In what is turning out to be an exciting showdown, KiK Interactive Inc., a Canada-based messaging platform that raised $100 million in an ICO back in 2017 has revealed plans to take the U.S Securities and Exchanges Commission (SEC) to court.
The startup unveiled earlier this week a new fund tagged “Defend Crypto” mentioning that it has set aside a $5 million fund to continues its ongoing legal battle with the regulators. However, KiK noted that “with the future of crypto on the line, $5 Million might not be enough.”
At the time of writing, the “DefendCrypto” page has received an extra $292,896 in funding and would likely attract more in the coming days.
The KiK vs.
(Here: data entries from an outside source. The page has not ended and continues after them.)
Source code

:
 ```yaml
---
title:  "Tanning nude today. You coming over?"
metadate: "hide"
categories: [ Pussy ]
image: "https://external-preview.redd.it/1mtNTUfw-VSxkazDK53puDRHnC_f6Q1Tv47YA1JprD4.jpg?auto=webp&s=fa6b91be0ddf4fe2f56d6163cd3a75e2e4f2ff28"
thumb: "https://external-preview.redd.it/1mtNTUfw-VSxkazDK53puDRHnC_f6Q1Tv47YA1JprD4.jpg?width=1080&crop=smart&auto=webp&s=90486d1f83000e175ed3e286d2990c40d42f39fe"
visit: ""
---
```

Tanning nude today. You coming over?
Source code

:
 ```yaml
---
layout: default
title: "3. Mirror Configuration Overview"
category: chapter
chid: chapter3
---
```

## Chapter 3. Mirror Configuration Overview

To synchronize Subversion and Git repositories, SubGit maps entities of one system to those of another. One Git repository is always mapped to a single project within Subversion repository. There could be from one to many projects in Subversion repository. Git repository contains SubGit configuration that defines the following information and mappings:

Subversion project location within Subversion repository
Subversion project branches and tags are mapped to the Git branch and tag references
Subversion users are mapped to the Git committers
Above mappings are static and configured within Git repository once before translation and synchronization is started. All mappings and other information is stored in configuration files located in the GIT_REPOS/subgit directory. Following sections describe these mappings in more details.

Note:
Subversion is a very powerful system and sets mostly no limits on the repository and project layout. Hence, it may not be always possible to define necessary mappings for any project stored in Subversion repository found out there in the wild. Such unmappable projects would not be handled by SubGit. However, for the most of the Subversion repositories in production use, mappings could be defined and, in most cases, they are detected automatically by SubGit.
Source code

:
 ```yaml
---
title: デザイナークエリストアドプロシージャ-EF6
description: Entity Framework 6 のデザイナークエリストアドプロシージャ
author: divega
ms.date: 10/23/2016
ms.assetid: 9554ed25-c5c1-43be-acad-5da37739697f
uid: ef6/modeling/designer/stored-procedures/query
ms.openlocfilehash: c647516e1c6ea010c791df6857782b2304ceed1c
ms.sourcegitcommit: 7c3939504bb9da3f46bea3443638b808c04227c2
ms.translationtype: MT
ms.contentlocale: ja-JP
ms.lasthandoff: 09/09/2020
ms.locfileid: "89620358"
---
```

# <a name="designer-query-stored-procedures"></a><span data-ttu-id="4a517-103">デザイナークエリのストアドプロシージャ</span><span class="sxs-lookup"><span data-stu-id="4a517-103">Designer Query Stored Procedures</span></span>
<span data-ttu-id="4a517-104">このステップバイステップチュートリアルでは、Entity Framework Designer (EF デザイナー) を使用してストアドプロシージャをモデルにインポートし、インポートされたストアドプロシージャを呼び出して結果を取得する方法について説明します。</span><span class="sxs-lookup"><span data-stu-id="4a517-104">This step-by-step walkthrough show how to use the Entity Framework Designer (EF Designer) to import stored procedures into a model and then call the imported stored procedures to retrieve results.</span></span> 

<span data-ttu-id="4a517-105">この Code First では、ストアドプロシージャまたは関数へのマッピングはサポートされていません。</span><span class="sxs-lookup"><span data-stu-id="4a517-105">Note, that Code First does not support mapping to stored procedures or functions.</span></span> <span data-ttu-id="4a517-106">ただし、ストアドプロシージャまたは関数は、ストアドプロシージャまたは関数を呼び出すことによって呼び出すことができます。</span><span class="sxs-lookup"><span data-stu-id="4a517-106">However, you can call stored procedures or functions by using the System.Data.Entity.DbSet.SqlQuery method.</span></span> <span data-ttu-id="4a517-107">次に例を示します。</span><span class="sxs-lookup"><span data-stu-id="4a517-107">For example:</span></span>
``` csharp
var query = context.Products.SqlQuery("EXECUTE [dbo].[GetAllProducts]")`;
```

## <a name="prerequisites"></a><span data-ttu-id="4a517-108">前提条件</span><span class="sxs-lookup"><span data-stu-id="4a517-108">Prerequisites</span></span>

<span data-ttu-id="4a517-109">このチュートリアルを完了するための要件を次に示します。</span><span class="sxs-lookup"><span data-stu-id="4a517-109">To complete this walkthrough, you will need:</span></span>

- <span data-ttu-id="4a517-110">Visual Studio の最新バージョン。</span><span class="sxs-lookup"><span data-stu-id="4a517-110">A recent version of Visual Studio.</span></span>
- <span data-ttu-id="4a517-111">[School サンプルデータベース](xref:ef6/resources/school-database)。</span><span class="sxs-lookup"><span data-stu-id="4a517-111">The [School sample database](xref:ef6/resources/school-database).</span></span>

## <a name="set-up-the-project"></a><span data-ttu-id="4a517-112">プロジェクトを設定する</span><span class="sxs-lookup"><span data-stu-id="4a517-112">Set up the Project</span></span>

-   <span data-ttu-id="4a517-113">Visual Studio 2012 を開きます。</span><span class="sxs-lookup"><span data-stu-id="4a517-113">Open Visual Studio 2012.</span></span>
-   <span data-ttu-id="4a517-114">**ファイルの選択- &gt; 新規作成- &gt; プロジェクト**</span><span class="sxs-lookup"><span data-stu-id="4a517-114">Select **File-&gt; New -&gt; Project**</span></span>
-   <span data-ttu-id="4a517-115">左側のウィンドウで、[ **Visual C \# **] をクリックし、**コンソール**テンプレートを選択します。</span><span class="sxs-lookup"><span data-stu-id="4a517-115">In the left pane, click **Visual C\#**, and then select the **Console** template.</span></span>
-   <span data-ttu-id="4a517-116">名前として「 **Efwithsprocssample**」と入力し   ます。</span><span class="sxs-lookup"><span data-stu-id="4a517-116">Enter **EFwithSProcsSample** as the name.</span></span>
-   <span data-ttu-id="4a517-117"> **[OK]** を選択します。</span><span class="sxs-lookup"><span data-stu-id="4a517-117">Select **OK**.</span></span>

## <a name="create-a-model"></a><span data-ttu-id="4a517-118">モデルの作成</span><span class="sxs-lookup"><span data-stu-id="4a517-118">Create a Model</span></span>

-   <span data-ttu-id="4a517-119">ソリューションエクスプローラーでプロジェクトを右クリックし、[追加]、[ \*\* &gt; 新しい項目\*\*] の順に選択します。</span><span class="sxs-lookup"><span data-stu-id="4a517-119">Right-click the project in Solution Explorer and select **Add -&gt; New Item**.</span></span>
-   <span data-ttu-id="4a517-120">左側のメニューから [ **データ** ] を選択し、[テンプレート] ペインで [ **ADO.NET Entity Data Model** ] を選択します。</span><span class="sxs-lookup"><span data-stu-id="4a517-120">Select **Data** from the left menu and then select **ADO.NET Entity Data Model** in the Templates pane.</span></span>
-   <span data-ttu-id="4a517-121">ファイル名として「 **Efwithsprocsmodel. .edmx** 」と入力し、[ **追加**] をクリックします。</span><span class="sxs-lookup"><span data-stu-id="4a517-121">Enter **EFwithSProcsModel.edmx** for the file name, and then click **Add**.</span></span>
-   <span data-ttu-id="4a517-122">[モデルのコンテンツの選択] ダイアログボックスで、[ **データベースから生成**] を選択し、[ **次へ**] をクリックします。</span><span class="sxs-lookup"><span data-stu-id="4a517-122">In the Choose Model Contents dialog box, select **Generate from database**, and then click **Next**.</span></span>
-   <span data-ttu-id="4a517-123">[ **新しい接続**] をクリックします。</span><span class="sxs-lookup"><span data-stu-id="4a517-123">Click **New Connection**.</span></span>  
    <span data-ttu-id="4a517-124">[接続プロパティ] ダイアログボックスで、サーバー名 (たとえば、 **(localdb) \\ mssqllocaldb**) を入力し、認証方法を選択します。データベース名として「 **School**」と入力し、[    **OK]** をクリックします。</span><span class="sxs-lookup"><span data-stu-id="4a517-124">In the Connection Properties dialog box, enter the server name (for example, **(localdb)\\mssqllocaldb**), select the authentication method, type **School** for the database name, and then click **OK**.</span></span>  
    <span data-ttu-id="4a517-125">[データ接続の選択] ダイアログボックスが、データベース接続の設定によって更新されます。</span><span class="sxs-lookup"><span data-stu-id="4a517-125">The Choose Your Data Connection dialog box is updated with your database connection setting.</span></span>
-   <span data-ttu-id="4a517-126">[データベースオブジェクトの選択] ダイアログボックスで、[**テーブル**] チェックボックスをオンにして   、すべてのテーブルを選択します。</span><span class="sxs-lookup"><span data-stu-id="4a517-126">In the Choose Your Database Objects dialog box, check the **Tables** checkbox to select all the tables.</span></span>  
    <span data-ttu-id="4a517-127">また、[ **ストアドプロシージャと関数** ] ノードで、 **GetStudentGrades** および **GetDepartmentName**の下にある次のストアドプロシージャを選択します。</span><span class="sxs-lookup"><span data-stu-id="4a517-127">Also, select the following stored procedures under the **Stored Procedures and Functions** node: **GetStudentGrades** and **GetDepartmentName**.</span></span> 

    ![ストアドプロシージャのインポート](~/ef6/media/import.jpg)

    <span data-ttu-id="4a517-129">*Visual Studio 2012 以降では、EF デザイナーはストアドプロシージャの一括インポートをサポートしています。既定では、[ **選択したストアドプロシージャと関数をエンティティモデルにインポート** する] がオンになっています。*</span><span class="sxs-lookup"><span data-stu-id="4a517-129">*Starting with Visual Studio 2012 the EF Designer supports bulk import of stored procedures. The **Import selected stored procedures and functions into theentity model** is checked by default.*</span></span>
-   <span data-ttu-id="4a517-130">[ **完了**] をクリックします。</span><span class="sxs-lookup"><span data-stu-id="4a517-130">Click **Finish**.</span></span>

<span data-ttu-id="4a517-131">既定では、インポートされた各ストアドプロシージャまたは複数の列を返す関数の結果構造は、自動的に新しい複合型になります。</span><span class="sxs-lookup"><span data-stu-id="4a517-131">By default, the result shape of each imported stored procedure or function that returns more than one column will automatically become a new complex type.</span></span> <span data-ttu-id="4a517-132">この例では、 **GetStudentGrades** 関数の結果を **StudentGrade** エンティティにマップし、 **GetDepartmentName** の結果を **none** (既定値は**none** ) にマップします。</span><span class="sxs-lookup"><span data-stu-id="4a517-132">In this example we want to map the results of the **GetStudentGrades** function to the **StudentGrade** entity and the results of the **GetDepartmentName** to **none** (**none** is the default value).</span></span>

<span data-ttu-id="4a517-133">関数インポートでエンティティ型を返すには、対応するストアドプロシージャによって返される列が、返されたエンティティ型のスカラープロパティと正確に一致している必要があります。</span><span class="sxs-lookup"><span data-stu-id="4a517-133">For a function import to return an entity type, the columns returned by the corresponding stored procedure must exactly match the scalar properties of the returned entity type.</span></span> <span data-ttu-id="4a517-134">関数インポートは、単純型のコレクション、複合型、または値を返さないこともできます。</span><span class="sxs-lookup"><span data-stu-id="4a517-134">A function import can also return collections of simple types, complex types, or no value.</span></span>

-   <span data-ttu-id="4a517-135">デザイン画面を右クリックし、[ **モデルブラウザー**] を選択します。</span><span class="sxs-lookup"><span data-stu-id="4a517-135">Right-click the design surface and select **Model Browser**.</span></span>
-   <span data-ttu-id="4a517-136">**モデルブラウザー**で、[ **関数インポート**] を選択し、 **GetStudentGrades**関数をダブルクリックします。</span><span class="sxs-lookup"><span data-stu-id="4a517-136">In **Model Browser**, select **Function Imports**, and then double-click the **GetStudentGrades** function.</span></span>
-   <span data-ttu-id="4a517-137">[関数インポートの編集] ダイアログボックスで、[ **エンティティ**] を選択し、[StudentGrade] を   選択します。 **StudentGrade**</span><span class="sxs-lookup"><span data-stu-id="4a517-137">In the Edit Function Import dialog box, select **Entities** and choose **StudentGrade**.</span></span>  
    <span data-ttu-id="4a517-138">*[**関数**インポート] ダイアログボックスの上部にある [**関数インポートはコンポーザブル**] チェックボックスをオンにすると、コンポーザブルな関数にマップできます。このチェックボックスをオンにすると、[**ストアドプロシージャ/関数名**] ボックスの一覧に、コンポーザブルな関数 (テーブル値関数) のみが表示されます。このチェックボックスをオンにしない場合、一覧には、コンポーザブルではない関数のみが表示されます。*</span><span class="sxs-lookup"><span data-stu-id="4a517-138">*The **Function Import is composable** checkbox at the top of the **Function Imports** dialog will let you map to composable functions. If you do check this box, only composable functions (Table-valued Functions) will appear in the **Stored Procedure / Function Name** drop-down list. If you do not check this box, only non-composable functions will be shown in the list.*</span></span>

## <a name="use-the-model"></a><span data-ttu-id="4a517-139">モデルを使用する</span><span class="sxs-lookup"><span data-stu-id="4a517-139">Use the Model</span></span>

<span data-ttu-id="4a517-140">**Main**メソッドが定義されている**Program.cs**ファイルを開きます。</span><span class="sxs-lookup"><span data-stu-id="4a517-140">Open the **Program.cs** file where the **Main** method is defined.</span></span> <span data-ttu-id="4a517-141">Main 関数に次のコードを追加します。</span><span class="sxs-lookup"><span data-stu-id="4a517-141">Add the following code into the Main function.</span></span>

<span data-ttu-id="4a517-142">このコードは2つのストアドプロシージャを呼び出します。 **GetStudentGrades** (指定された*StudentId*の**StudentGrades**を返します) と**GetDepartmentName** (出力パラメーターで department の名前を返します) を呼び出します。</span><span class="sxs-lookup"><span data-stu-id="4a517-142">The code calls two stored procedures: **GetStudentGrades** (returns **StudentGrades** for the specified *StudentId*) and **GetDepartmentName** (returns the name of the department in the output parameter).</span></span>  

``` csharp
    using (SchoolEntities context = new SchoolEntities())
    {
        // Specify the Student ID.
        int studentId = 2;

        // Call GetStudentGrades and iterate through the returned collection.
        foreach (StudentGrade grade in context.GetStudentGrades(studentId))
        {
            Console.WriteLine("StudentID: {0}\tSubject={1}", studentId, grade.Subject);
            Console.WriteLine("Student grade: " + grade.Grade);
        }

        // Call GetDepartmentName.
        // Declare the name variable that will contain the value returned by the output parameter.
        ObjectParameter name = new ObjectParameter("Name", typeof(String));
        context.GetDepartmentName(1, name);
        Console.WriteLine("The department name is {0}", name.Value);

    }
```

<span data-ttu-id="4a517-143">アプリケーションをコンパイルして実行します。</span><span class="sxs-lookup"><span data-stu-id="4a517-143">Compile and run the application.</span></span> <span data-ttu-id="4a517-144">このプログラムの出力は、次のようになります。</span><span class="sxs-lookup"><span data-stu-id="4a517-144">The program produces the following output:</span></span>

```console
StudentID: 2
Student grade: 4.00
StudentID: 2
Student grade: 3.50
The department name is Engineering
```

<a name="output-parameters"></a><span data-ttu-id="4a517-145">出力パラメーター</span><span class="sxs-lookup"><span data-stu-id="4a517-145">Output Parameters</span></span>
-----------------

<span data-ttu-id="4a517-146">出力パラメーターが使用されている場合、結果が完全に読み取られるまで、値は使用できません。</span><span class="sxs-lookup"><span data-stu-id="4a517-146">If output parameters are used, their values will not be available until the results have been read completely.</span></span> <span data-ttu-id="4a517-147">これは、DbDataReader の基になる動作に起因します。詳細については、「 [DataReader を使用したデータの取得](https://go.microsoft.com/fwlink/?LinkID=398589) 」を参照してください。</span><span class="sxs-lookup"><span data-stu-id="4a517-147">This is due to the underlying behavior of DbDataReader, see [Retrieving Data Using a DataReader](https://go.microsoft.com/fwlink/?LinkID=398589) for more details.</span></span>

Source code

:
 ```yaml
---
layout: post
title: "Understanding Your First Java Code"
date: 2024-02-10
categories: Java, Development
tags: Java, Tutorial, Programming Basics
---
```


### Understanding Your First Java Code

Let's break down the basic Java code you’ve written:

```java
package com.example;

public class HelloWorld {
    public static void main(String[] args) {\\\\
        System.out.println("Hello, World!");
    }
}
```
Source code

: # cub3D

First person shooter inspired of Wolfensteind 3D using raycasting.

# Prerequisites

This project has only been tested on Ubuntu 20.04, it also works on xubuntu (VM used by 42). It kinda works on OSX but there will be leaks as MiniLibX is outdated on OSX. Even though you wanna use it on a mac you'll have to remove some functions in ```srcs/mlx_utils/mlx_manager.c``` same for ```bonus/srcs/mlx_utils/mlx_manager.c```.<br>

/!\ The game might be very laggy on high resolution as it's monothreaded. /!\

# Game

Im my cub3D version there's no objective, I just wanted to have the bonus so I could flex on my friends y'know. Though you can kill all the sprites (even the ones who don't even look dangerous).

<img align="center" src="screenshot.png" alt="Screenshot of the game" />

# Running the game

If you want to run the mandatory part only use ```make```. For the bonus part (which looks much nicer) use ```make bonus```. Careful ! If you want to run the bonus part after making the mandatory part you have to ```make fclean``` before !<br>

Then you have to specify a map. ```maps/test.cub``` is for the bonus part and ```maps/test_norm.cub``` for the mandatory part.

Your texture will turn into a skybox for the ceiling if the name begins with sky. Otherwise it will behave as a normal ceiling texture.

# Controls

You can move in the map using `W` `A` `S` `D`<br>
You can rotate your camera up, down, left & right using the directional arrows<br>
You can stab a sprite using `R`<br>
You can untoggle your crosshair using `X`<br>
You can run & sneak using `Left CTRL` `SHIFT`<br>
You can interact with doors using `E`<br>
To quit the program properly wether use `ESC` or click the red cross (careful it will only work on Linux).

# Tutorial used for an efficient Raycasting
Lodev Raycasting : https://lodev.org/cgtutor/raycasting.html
SEC Story
As Stmarket.co reported in January, Kik Interactive received a notice of intention to enforce actions from the U.S SEC.
The regulators, as in the previous cases argued that Kik’s token sales in 2017 breached U.S “securities law” since the startup did not register the issuance as a “securities offering” with the Commission.
Upon receiving the notice, Kik said in its official reply that Kin tokens which they sold during the ICO is a currency and not a “security,” outlining several areas in which the token did not fit in with the Howey Test which the U.S SEC used to define the status of such offering.
It seems, however, that Kin’s explanations did not go down well with the Commission and now they are going ahead to announce an enforcement action against the startup, hence the latest decision to raise funds from the cryptocurrency community.